##### INPUT MATERIAL #####

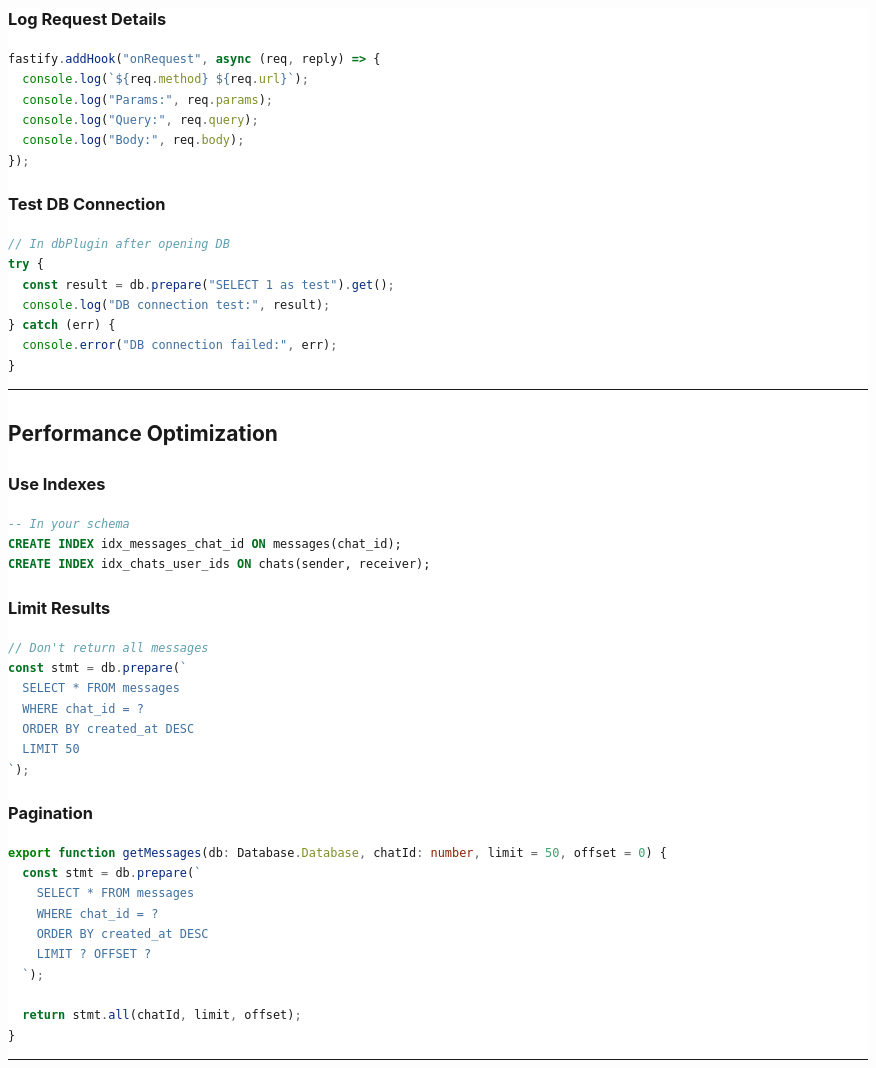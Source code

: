 
### Log Request Details
```typescript
fastify.addHook("onRequest", async (req, reply) => {
  console.log(`${req.method} ${req.url}`);
  console.log("Params:", req.params);
  console.log("Query:", req.query);
  console.log("Body:", req.body);
});
```

### Test DB Connection
```typescript
// In dbPlugin after opening DB
try {
  const result = db.prepare("SELECT 1 as test").get();
  console.log("DB connection test:", result);
} catch (err) {
  console.error("DB connection failed:", err);
}
```

---

## Performance Optimization

### Use Indexes
```sql
-- In your schema
CREATE INDEX idx_messages_chat_id ON messages(chat_id);
CREATE INDEX idx_chats_user_ids ON chats(sender, receiver);
```

### Limit Results
```typescript
// Don't return all messages
const stmt = db.prepare(`
  SELECT * FROM messages 
  WHERE chat_id = ? 
  ORDER BY created_at DESC 
  LIMIT 50
`);
```

### Pagination
```typescript
export function getMessages(db: Database.Database, chatId: number, limit = 50, offset = 0) {
  const stmt = db.prepare(`
    SELECT * FROM messages 
    WHERE chat_id = ? 
    ORDER BY created_at DESC 
    LIMIT ? OFFSET ?
  `);
  
  return stmt.all(chatId, limit, offset);
}
```

---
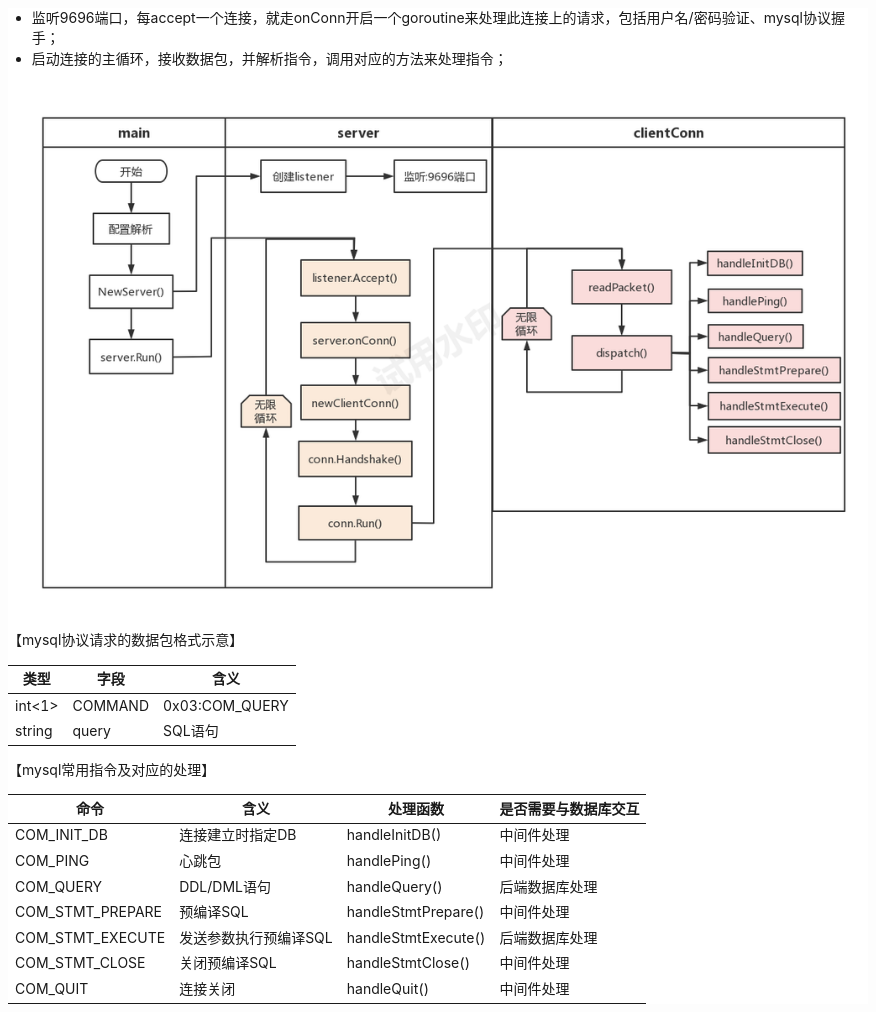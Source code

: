 - 监听9696端口，每accept一个连接，就走onConn开启一个goroutine来处理此连接上的请求，包括用户名/密码验证、mysql协议握手； 
- 启动连接的主循环，接收数据包，并解析指令，调用对应的方法来处理指令； 

![file](./resources/server_start_flow.png)

【mysql协议请求的数据包格式示意】

| 类型 | 字段 | 含义 |
| --- | --- | --- |
| int<1> | COMMAND | 0x03:COM_QUERY |
| string<EOF> | query | SQL语句 |


【mysql常用指令及对应的处理】

| 命令 | 含义 |处理函数 | 是否需要与数据库交互 |
| --- | --- | --- | --- |
| COM_INIT_DB | 连接建立时指定DB | handleInitDB() | 中间件处理 |
| COM_PING | 心跳包 | handlePing() | 中间件处理 |
| COM_QUERY | DDL/DML语句 | handleQuery() | 后端数据库处理 |
| COM_STMT_PREPARE | 预编译SQL | handleStmtPrepare() | 中间件处理 |
| COM_STMT_EXECUTE | 发送参数执行预编译SQL | handleStmtExecute() | 后端数据库处理 |
| COM_STMT_CLOSE | 关闭预编译SQL | handleStmtClose() | 中间件处理 |
| COM_QUIT | 连接关闭 | handleQuit() | 中间件处理 |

#####

▶ **INSTRUCTIONS TO FOLLOW**
What you return should match the records above word for word, minus the pictures.

▶ **TASK RESPONSE**
Source code

: 
### Log Request Details
```typescript
fastify.addHook("onRequest", async (req, reply) => {
  console.log(`${req.method} ${req.url}`);
  console.log("Params:", req.params);
  console.log("Query:", req.query);
  console.log("Body:", req.body);
});
```

### Test DB Connection
```typescript
// In dbPlugin after opening DB
try {
  const result = db.prepare("SELECT 1 as test").get();
  console.log("DB connection test:", result);
} catch (err) {
  console.error("DB connection failed:", err);
}
```

---

## Performance Optimization

### Use Indexes
```sql
-- In your schema
CREATE INDEX idx_messages_chat_id ON messages(chat_id);
CREATE INDEX idx_chats_user_ids ON chats(sender, receiver);
```

### Limit Results
```typescript
// Don't return all messages
const stmt = db.prepare(`
  SELECT * FROM messages 
  WHERE chat_id = ? 
  ORDER BY created_at DESC 
  LIMIT 50
`);
```

### Pagination
```typescript
export function getMessages(db: Database.Database, chatId: number, limit = 50, offset = 0) {
  const stmt = db.prepare(`
    SELECT * FROM messages 
    WHERE chat_id = ? 
    ORDER BY created_at DESC 
    LIMIT ? OFFSET ?
  `);
  
  return stmt.all(chatId, limit, offset);
}
```

---
Source code

: - 监听9696端口，每accept一个连接，就走onConn开启一个goroutine来处理此连接上的请求，包括用户名/密码验证、mysql协议握手； 
- 启动连接的主循环，接收数据包，并解析指令，调用对应的方法来处理指令； 

![file](./resources/server_start_flow.png)

【mysql协议请求的数据包格式示意】

| 类型 | 字段 | 含义 |
| --- | --- | --- |
| int<1> | COMMAND | 0x03:COM_QUERY |
| string<EOF> | query | SQL语句 |


【mysql常用指令及对应的处理】

| 命令 | 含义 |处理函数 | 是否需要与数据库交互 |
| --- | --- | --- | --- |
| COM_INIT_DB | 连接建立时指定DB | handleInitDB() | 中间件处理 |
| COM_PING | 心跳包 | handlePing() | 中间件处理 |
| COM_QUERY | DDL/DML语句 | handleQuery() | 后端数据库处理 |
| COM_STMT_PREPARE | 预编译SQL | handleStmtPrepare() | 中间件处理 |
| COM_STMT_EXECUTE | 发送参数执行预编译SQL | handleStmtExecute() | 后端数据库处理 |
| COM_STMT_CLOSE | 关闭预编译SQL | handleStmtClose() | 中间件处理 |
| COM_QUIT | 连接关闭 | handleQuit() | 中间件处理 |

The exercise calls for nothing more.